A maior parte dos 2,3 milhões de habitantes de Gaza foi forçada a deixar suas casas, comumente mais de uma vez, enquanto Israel continua uma ofensiva militar que matou quase 53 mil pessoas e devastou grande parte do território. Tel Aviv iniciou seu ataque após os ataques terroristas do Hamas em outubro de 2023.
Falando a um grupo de autoridades e líderes empresariais no Qatar, que abriga o escritório político do Hamas em Doha há anos, Trump disse que tem conceitos para Gaza que considera “muito bons”. “Transformá-la em uma zona de liberdade, deixar os Estados Unidos se envolverem”.
O presidente também disse ter visto imagens do território onde “praticamente não há nenhum edifício de pé”. A argumentação de Trump parece indicar que, uma vez que a ofensiva militar israelense devastou o território, os palestinos não deveriam fazer questão de viver na terra onde nasceram ou para onde se deslocaram. “Não é como se você estivesse tentando salvar algo. Não há edifícios. As pessoas estão vivendo sob os escombros de prédios que desabaram, o que não é aceitável.”
“Quero ver [Gaza] se tornar uma zona de liberdade. E se for necessário, acho que teria orgulho de ter os Estados Unidos assumindo, tomando conta, transformando-a em uma zona de liberdade. Deixar que coisas boas aconteçam.”

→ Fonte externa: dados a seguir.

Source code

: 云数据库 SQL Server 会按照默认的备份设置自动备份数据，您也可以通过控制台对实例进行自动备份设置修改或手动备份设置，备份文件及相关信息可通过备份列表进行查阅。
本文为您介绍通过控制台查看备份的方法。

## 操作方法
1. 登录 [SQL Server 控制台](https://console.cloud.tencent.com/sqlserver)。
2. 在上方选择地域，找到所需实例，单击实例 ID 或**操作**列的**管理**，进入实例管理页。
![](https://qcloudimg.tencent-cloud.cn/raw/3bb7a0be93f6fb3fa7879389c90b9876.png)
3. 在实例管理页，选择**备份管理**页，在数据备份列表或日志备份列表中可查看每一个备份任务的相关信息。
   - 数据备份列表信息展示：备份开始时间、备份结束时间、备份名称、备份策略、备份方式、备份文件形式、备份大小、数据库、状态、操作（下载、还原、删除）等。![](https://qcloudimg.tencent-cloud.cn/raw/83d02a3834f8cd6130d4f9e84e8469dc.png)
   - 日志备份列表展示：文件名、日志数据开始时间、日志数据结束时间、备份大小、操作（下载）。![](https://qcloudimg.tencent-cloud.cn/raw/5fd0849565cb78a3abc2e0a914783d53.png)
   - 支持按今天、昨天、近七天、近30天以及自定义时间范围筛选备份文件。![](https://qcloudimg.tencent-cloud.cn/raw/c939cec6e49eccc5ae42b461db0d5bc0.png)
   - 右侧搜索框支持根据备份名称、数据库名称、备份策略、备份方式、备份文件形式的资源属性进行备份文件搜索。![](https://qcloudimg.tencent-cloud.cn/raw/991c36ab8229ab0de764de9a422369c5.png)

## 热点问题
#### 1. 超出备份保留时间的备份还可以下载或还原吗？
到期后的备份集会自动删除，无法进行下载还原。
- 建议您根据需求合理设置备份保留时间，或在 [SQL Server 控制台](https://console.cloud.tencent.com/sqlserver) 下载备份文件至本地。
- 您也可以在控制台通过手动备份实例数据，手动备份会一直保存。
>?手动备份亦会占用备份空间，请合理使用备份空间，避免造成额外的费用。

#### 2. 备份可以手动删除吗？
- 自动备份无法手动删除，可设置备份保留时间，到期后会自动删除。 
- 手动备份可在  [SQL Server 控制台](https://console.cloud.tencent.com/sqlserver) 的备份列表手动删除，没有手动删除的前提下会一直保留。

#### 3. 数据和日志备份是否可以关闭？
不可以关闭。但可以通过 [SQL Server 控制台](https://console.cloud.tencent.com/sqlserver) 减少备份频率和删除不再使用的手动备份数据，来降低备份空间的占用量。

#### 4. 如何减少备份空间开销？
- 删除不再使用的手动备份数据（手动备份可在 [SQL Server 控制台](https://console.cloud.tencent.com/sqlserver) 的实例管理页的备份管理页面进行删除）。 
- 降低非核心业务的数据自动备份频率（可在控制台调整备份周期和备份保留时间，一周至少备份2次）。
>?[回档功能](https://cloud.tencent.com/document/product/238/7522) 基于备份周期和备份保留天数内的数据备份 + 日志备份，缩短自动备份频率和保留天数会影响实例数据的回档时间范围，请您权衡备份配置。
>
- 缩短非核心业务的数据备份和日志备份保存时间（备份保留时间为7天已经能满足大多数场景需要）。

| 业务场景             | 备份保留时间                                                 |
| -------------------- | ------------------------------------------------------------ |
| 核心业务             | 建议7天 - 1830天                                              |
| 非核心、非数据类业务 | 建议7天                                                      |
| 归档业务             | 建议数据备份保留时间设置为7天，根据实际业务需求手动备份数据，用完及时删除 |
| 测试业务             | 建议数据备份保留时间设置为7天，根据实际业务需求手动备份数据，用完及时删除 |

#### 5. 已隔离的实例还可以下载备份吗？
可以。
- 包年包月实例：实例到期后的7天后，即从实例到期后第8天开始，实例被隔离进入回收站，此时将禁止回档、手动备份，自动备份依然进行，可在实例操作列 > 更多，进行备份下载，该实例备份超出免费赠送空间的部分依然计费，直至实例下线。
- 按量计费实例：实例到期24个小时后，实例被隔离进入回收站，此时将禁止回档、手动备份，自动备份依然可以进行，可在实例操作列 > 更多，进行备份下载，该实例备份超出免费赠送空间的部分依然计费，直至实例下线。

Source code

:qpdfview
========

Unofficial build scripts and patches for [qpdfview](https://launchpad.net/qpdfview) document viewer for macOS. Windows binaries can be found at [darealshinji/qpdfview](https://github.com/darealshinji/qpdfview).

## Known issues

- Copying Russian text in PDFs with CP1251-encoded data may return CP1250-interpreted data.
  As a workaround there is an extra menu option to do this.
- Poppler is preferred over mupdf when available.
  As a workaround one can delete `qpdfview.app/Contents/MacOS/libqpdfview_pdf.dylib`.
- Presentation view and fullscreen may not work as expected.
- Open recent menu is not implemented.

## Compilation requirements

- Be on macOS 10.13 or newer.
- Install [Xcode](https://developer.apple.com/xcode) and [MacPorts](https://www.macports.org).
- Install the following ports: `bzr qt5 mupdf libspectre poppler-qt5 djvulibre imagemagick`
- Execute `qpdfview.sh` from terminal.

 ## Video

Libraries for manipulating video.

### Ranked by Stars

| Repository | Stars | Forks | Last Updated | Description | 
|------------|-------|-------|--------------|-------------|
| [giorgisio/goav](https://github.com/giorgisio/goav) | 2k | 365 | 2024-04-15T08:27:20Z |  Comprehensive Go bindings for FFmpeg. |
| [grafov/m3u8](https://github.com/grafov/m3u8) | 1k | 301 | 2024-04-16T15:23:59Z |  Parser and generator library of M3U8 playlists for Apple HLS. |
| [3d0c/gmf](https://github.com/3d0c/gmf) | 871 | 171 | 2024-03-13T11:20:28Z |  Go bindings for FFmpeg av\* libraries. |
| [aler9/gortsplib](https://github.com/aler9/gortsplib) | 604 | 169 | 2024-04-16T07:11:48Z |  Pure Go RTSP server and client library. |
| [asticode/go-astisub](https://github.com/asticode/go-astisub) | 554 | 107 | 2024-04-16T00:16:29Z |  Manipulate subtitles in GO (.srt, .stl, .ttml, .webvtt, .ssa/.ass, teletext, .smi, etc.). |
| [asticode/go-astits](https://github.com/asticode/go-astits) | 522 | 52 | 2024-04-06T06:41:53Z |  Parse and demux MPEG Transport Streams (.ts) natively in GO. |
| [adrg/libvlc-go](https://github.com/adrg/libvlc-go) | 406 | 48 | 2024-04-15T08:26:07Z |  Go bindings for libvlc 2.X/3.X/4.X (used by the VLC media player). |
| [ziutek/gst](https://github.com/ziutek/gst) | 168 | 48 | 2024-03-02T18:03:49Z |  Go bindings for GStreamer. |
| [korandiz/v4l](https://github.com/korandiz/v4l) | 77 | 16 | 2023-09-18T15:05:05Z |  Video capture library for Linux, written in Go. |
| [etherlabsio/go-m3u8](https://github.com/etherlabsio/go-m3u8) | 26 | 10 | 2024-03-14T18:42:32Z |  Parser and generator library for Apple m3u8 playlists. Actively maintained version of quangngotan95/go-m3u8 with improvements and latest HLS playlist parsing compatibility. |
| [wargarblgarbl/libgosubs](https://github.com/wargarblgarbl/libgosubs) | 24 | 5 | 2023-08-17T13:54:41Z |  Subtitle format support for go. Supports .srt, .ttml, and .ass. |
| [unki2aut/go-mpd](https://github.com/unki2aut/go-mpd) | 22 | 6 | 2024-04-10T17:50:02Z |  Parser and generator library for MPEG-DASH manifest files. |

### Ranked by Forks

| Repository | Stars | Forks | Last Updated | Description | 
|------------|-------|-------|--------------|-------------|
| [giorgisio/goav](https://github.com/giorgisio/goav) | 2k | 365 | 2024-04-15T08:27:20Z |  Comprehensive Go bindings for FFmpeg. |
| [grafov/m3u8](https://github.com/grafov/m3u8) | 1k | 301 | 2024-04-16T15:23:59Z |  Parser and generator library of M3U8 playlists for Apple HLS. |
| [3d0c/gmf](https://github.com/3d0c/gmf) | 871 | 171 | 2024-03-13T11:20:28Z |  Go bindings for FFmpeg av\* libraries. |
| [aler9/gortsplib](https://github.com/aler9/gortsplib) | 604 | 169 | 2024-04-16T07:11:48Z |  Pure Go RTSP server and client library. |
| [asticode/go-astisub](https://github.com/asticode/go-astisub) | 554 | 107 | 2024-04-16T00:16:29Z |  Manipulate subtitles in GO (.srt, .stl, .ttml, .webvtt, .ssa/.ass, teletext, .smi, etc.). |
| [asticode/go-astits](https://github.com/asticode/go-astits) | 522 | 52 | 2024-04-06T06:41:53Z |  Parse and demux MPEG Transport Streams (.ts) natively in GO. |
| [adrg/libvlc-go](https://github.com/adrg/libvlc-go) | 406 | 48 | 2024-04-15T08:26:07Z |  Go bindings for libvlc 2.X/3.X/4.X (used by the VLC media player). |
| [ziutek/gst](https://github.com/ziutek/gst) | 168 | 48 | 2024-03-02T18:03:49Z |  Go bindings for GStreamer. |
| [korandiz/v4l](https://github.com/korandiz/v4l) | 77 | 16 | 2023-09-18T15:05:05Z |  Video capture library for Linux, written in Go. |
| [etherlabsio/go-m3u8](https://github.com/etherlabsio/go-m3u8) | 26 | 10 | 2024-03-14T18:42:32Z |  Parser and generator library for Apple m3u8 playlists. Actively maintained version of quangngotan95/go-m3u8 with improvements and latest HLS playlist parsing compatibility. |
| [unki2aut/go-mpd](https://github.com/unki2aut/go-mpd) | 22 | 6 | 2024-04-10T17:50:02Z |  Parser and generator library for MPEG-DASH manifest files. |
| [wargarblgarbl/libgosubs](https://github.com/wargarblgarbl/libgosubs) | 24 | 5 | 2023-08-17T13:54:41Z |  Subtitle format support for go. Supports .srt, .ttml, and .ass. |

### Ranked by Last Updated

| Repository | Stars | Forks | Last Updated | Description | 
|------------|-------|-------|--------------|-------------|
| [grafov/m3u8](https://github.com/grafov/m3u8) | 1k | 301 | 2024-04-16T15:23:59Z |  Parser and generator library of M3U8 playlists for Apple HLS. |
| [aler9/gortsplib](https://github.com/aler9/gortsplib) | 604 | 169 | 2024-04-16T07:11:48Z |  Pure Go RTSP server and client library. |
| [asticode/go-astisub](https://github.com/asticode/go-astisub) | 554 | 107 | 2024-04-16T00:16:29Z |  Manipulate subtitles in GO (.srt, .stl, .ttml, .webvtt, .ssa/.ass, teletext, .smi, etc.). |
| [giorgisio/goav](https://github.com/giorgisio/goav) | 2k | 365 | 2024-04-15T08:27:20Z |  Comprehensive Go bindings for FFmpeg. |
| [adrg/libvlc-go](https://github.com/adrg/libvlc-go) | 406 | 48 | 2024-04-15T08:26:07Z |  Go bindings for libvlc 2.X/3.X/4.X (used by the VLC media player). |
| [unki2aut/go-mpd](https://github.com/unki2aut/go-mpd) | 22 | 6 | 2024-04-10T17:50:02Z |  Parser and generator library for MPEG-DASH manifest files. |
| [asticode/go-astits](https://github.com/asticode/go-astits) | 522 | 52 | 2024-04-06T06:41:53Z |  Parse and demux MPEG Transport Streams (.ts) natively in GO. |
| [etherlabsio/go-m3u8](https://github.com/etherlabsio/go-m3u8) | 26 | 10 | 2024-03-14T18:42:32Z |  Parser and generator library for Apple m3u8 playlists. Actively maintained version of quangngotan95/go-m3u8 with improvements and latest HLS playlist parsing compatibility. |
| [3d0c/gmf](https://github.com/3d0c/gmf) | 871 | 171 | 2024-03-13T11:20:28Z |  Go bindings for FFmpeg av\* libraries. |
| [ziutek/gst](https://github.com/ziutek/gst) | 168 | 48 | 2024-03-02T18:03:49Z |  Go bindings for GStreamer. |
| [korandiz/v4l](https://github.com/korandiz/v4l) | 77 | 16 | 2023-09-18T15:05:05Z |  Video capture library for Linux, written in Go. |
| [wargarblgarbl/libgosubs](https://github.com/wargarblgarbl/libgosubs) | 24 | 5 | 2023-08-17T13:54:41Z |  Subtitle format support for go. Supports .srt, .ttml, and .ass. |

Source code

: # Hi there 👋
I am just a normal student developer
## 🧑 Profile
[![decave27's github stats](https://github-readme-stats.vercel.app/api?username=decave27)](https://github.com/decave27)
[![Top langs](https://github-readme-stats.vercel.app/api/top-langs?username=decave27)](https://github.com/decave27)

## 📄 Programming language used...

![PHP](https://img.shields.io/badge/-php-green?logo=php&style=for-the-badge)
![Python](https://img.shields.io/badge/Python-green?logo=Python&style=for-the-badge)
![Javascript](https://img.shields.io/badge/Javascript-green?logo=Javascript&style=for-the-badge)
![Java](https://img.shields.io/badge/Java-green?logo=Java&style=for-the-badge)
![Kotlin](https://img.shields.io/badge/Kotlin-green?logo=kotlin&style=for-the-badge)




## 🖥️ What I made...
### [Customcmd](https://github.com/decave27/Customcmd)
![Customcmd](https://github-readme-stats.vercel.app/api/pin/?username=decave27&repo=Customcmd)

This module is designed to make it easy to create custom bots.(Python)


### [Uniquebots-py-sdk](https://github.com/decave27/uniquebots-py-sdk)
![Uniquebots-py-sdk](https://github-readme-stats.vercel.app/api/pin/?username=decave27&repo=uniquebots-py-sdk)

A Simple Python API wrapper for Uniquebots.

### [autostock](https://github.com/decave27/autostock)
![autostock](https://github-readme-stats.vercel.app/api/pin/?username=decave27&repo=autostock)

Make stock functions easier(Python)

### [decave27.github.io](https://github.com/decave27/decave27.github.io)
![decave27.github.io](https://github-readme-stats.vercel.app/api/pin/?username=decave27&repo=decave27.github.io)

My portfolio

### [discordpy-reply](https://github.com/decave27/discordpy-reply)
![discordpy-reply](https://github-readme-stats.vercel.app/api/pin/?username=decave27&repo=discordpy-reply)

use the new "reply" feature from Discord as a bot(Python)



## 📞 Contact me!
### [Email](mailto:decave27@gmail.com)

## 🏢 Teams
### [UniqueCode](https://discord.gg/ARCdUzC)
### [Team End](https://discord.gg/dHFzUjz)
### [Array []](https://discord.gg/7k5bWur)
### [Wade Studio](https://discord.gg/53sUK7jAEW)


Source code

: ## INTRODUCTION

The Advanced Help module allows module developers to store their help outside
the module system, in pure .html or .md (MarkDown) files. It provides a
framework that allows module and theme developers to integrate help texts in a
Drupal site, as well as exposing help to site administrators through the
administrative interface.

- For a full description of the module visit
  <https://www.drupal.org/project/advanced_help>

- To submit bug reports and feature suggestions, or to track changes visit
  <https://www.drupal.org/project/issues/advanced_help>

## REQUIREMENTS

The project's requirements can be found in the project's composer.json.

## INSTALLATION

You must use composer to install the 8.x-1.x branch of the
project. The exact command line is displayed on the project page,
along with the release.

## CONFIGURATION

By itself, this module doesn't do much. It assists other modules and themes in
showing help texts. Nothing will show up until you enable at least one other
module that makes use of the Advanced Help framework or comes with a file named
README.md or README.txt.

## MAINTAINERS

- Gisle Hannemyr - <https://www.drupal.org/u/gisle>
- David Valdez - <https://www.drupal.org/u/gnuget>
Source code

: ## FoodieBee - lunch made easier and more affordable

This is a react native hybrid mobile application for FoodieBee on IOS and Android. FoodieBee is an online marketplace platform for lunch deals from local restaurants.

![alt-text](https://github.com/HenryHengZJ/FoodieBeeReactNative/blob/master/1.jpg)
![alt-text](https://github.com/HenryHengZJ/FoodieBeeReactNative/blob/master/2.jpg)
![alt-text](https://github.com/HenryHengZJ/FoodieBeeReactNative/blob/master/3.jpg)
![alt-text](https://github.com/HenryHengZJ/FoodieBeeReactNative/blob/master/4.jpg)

O comentário se assemelha ao que o presidente americano já disse anteriormente sobre transformar Gaza na “Riviera do Oriente Médio”. Embora tenha sido acusado de tentar forçar uma limpeza étnica e tenha, inclusive, recuado da proposta, as afirmações desta quinta indicam que o plano atual de Trump não é assim tão diferente do inicial.
Parte do plano americano se traduz no trabalho da chamada Fundação Humanitária de Gaza. A organização pretende trabalhar com empresas privadas americanas de segurança e logística para transportar ajuda para o território palestino, de acordo com relatos de uma pessoa familiarizada com o plano à agência de notícias Reuters.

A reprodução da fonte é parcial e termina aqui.